__Goal of the exercise__: For the material below, output exactly the span from the line with "- Clone the" to the line with "## Quickstart", including both, and nothing besides.

__Supplied data__:
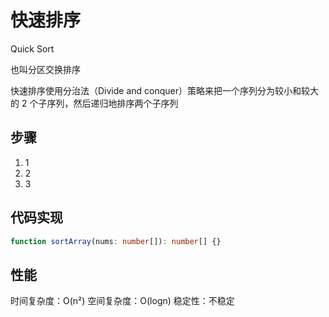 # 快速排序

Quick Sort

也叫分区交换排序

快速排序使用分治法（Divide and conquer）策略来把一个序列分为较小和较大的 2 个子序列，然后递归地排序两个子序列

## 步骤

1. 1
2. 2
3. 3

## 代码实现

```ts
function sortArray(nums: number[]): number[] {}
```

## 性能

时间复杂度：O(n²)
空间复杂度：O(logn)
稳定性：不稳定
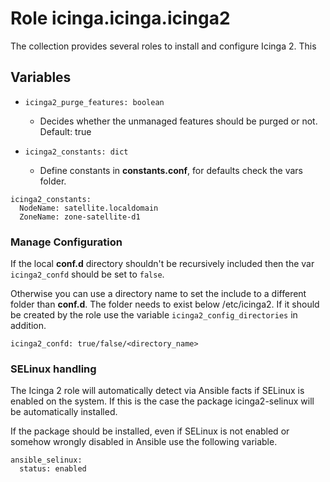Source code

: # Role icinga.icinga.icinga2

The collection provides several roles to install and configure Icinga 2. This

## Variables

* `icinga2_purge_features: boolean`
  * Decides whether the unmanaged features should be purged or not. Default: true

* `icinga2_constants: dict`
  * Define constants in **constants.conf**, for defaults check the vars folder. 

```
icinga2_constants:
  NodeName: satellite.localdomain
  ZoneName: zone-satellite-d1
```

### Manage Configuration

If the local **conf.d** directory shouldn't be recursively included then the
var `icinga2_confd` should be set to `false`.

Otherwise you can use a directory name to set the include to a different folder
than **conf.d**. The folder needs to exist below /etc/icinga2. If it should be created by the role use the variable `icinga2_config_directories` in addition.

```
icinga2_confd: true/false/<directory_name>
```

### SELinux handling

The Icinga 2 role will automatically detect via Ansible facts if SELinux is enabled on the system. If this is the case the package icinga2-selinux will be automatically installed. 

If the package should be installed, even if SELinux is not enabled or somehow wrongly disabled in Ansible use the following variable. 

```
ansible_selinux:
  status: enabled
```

* * *

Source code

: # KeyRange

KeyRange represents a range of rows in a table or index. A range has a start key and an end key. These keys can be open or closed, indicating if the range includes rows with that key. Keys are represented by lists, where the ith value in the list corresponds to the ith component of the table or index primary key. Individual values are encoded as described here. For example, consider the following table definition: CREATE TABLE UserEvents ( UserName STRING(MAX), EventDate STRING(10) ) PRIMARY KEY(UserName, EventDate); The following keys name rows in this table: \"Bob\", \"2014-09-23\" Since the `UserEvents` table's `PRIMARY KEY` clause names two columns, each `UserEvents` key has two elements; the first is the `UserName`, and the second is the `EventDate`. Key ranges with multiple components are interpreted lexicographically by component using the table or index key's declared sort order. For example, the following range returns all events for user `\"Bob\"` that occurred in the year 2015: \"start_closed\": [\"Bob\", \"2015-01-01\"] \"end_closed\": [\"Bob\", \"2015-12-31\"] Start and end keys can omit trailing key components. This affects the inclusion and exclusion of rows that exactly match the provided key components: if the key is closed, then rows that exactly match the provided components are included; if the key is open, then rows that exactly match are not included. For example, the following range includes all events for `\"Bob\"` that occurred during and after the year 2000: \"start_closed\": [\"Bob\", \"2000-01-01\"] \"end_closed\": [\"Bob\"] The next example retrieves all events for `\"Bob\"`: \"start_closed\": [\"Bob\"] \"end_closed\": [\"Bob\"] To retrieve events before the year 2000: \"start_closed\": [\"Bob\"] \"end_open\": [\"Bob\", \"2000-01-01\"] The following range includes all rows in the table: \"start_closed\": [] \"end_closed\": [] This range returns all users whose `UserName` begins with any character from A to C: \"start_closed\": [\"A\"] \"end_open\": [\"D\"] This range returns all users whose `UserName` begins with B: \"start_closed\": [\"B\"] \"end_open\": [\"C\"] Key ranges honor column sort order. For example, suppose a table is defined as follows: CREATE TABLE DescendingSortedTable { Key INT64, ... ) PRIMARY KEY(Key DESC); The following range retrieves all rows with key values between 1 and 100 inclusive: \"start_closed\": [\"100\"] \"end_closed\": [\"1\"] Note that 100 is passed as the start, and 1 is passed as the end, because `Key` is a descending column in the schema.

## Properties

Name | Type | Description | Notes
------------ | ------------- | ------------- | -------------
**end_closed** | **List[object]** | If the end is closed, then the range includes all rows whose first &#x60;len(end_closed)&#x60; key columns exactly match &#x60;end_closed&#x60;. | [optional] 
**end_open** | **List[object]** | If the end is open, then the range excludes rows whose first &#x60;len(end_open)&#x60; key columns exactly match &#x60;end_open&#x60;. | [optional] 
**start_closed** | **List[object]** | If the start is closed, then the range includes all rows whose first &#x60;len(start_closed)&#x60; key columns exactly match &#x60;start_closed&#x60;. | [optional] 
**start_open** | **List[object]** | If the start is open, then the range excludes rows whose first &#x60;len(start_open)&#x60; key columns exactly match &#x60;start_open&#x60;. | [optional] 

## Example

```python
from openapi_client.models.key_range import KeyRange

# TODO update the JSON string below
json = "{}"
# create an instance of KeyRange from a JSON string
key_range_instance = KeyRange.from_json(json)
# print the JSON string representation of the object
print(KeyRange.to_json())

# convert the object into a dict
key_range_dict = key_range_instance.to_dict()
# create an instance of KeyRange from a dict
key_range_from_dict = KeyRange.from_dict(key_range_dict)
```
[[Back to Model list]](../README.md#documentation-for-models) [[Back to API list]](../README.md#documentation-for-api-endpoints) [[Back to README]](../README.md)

* * *

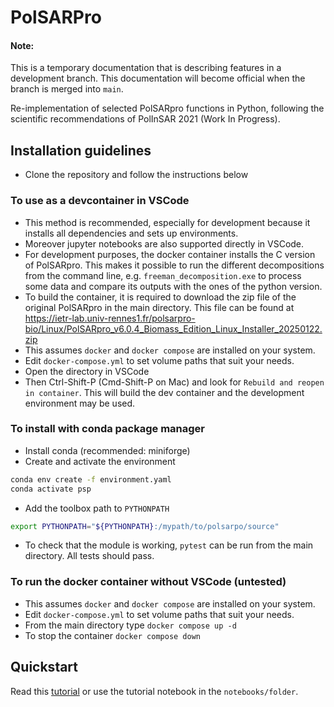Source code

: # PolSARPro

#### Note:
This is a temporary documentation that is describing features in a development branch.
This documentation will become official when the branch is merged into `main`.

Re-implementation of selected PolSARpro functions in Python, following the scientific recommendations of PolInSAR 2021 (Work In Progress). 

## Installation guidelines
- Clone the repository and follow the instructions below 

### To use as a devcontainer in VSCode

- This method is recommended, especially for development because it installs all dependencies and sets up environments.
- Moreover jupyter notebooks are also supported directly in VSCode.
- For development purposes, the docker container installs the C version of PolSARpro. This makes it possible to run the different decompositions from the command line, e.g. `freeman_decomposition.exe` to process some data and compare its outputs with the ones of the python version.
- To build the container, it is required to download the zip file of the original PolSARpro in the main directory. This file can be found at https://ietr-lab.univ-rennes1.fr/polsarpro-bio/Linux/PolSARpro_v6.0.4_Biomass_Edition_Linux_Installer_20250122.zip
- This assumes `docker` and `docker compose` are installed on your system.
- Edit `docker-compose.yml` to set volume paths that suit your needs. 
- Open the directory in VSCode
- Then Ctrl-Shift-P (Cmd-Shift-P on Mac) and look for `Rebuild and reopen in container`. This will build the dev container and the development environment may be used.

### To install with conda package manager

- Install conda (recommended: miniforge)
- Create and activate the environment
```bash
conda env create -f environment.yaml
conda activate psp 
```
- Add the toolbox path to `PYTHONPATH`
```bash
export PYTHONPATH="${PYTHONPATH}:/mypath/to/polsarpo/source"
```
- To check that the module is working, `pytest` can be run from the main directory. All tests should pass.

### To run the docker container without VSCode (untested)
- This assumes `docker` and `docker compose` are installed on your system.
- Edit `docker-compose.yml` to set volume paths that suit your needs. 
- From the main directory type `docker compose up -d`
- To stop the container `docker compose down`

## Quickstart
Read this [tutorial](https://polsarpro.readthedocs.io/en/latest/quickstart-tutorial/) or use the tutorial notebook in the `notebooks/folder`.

__Task result__:
- Clone the repository and follow the instructions below 

### To use as a devcontainer in VSCode

- This method is recommended, especially for development because it installs all dependencies and sets up environments.
- Moreover jupyter notebooks are also supported directly in VSCode.
- For development purposes, the docker container installs the C version of PolSARpro. This makes it possible to run the different decompositions from the command line, e.g. `freeman_decomposition.exe` to process some data and compare its outputs with the ones of the python version.
- To build the container, it is required to download the zip file of the original PolSARpro in the main directory. This file can be found at https://ietr-lab.univ-rennes1.fr/polsarpro-bio/Linux/PolSARpro_v6.0.4_Biomass_Edition_Linux_Installer_20250122.zip
- This assumes `docker` and `docker compose` are installed on your system.
- Edit `docker-compose.yml` to set volume paths that suit your needs. 
- Open the directory in VSCode
- Then Ctrl-Shift-P (Cmd-Shift-P on Mac) and look for `Rebuild and reopen in container`. This will build the dev container and the development environment may be used.

### To install with conda package manager

- Install conda (recommended: miniforge)
- Create and activate the environment
```bash
conda env create -f environment.yaml
conda activate psp 
```
- Add the toolbox path to `PYTHONPATH`
```bash
export PYTHONPATH="${PYTHONPATH}:/mypath/to/polsarpo/source"
```
- To check that the module is working, `pytest` can be run from the main directory. All tests should pass.

### To run the docker container without VSCode (untested)
- This assumes `docker` and `docker compose` are installed on your system.
- Edit `docker-compose.yml` to set volume paths that suit your needs. 
- From the main directory type `docker compose up -d`
- To stop the container `docker compose down`

## Quickstart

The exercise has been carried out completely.